***** Record extracts *****

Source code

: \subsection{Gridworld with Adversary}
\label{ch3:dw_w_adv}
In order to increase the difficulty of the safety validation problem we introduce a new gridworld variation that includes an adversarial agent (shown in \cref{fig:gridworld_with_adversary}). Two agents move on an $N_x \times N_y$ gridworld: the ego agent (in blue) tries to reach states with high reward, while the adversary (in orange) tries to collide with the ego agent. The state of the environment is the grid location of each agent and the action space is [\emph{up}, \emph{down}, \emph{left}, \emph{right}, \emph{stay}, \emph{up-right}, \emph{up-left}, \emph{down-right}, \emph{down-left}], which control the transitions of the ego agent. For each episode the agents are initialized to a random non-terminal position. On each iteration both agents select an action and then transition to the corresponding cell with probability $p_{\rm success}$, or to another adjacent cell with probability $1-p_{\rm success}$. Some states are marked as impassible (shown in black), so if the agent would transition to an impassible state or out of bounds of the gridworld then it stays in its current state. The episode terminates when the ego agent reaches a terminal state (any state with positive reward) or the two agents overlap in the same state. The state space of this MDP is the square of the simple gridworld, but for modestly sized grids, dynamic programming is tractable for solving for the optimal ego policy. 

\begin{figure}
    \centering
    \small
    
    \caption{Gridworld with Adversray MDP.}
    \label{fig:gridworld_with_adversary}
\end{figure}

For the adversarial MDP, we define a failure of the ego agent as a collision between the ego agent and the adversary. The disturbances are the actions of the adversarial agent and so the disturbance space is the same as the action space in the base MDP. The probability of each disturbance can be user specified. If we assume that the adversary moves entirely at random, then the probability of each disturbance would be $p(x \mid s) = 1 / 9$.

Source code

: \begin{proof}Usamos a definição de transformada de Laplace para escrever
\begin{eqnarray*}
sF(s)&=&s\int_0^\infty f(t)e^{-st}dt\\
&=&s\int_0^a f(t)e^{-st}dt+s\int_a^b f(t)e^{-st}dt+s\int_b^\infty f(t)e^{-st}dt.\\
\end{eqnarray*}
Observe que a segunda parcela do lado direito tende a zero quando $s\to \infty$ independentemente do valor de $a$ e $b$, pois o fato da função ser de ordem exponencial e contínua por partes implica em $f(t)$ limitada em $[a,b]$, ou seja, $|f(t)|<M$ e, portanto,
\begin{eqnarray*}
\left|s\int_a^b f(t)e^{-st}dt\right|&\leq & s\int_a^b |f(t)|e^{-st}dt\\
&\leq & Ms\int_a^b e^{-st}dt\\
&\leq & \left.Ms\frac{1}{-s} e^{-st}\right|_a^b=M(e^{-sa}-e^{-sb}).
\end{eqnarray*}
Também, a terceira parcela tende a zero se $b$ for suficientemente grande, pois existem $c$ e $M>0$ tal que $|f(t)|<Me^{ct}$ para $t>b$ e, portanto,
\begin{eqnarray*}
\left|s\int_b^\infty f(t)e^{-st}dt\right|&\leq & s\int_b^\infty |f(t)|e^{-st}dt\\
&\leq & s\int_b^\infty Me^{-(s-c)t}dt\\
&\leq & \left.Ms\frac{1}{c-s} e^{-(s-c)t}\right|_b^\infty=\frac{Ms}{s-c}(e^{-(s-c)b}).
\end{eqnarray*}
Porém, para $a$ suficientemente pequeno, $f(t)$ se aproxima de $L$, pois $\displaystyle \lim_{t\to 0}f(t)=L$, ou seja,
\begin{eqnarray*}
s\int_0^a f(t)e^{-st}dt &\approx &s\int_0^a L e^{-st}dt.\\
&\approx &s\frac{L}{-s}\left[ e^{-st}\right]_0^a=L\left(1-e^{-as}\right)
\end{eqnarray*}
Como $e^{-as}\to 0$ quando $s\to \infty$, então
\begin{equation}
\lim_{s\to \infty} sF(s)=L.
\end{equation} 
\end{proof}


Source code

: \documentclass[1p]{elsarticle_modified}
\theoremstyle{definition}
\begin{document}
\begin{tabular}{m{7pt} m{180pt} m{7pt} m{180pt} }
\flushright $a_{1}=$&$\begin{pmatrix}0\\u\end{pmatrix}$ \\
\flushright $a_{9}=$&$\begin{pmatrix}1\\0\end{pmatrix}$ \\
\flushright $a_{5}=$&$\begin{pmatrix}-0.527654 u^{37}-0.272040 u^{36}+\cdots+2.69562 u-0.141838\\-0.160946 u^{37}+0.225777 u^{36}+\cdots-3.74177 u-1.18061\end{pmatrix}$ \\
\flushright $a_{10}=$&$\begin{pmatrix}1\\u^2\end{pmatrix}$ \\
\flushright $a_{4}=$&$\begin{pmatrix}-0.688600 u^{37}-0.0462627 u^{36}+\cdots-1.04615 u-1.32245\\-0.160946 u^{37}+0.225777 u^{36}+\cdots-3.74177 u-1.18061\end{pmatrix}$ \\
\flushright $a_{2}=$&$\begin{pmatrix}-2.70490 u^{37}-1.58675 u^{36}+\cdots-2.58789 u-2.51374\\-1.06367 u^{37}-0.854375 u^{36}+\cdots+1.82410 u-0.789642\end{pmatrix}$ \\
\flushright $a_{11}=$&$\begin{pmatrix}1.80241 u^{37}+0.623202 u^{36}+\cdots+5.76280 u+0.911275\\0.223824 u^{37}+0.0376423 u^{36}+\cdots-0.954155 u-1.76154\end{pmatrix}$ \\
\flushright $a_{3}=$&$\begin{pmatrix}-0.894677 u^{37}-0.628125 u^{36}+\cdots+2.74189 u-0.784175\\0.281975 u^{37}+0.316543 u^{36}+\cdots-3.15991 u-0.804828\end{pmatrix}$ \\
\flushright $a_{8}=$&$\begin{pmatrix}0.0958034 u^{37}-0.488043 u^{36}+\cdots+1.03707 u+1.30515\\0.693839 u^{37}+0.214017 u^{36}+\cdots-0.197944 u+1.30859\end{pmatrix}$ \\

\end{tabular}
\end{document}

*****

## Assigned task
Retype the data. Keep every word as it stands.

## Final answer
Source code

: \subsection{Gridworld with Adversary}
\label{ch3:dw_w_adv}
In order to increase the difficulty of the safety validation problem we introduce a new gridworld variation that includes an adversarial agent (shown in \cref{fig:gridworld_with_adversary}). Two agents move on an $N_x \times N_y$ gridworld: the ego agent (in blue) tries to reach states with high reward, while the adversary (in orange) tries to collide with the ego agent. The state of the environment is the grid location of each agent and the action space is [\emph{up}, \emph{down}, \emph{left}, \emph{right}, \emph{stay}, \emph{up-right}, \emph{up-left}, \emph{down-right}, \emph{down-left}], which control the transitions of the ego agent. For each episode the agents are initialized to a random non-terminal position. On each iteration both agents select an action and then transition to the corresponding cell with probability $p_{\rm success}$, or to another adjacent cell with probability $1-p_{\rm success}$. Some states are marked as impassible (shown in black), so if the agent would transition to an impassible state or out of bounds of the gridworld then it stays in its current state. The episode terminates when the ego agent reaches a terminal state (any state with positive reward) or the two agents overlap in the same state. The state space of this MDP is the square of the simple gridworld, but for modestly sized grids, dynamic programming is tractable for solving for the optimal ego policy. 

\begin{figure}
    \centering
    \small
    
    \caption{Gridworld with Adversray MDP.}
    \label{fig:gridworld_with_adversary}
\end{figure}

For the adversarial MDP, we define a failure of the ego agent as a collision between the ego agent and the adversary. The disturbances are the actions of the adversarial agent and so the disturbance space is the same as the action space in the base MDP. The probability of each disturbance can be user specified. If we assume that the adversary moves entirely at random, then the probability of each disturbance would be $p(x \mid s) = 1 / 9$.

Source code

: \begin{proof}Usamos a definição de transformada de Laplace para escrever
\begin{eqnarray*}
sF(s)&=&s\int_0^\infty f(t)e^{-st}dt\\
&=&s\int_0^a f(t)e^{-st}dt+s\int_a^b f(t)e^{-st}dt+s\int_b^\infty f(t)e^{-st}dt.\\
\end{eqnarray*}
Observe que a segunda parcela do lado direito tende a zero quando $s\to \infty$ independentemente do valor de $a$ e $b$, pois o fato da função ser de ordem exponencial e contínua por partes implica em $f(t)$ limitada em $[a,b]$, ou seja, $|f(t)|<M$ e, portanto,
\begin{eqnarray*}
\left|s\int_a^b f(t)e^{-st}dt\right|&\leq & s\int_a^b |f(t)|e^{-st}dt\\
&\leq & Ms\int_a^b e^{-st}dt\\
&\leq & \left.Ms\frac{1}{-s} e^{-st}\right|_a^b=M(e^{-sa}-e^{-sb}).
\end{eqnarray*}
Também, a terceira parcela tende a zero se $b$ for suficientemente grande, pois existem $c$ e $M>0$ tal que $|f(t)|<Me^{ct}$ para $t>b$ e, portanto,
\begin{eqnarray*}
\left|s\int_b^\infty f(t)e^{-st}dt\right|&\leq & s\int_b^\infty |f(t)|e^{-st}dt\\
&\leq & s\int_b^\infty Me^{-(s-c)t}dt\\
&\leq & \left.Ms\frac{1}{c-s} e^{-(s-c)t}\right|_b^\infty=\frac{Ms}{s-c}(e^{-(s-c)b}).
\end{eqnarray*}
Porém, para $a$ suficientemente pequeno, $f(t)$ se aproxima de $L$, pois $\displaystyle \lim_{t\to 0}f(t)=L$, ou seja,
\begin{eqnarray*}
s\int_0^a f(t)e^{-st}dt &\approx &s\int_0^a L e^{-st}dt.\\
&\approx &s\frac{L}{-s}\left[ e^{-st}\right]_0^a=L\left(1-e^{-as}\right)
\end{eqnarray*}
Como $e^{-as}\to 0$ quando $s\to \infty$, então
\begin{equation}
\lim_{s\to \infty} sF(s)=L.
\end{equation} 
\end{proof}


Source code

: \documentclass[1p]{elsarticle_modified}
\theoremstyle{definition}
\begin{document}
\begin{tabular}{m{7pt} m{180pt} m{7pt} m{180pt} }
\flushright $a_{1}=$&$\begin{pmatrix}0\\u\end{pmatrix}$ \\
\flushright $a_{9}=$&$\begin{pmatrix}1\\0\end{pmatrix}$ \\
\flushright $a_{5}=$&$\begin{pmatrix}-0.527654 u^{37}-0.272040 u^{36}+\cdots+2.69562 u-0.141838\\-0.160946 u^{37}+0.225777 u^{36}+\cdots-3.74177 u-1.18061\end{pmatrix}$ \\
\flushright $a_{10}=$&$\begin{pmatrix}1\\u^2\end{pmatrix}$ \\
\flushright $a_{4}=$&$\begin{pmatrix}-0.688600 u^{37}-0.0462627 u^{36}+\cdots-1.04615 u-1.32245\\-0.160946 u^{37}+0.225777 u^{36}+\cdots-3.74177 u-1.18061\end{pmatrix}$ \\
\flushright $a_{2}=$&$\begin{pmatrix}-2.70490 u^{37}-1.58675 u^{36}+\cdots-2.58789 u-2.51374\\-1.06367 u^{37}-0.854375 u^{36}+\cdots+1.82410 u-0.789642\end{pmatrix}$ \\
\flushright $a_{11}=$&$\begin{pmatrix}1.80241 u^{37}+0.623202 u^{36}+\cdots+5.76280 u+0.911275\\0.223824 u^{37}+0.0376423 u^{36}+\cdots-0.954155 u-1.76154\end{pmatrix}$ \\
\flushright $a_{3}=$&$\begin{pmatrix}-0.894677 u^{37}-0.628125 u^{36}+\cdots+2.74189 u-0.784175\\0.281975 u^{37}+0.316543 u^{36}+\cdots-3.15991 u-0.804828\end{pmatrix}$ \\
\flushright $a_{8}=$&$\begin{pmatrix}0.0958034 u^{37}-0.488043 u^{36}+\cdots+1.03707 u+1.30515\\0.693839 u^{37}+0.214017 u^{36}+\cdots-0.197944 u+1.30859\end{pmatrix}$ \\

\end{tabular}
\end{document}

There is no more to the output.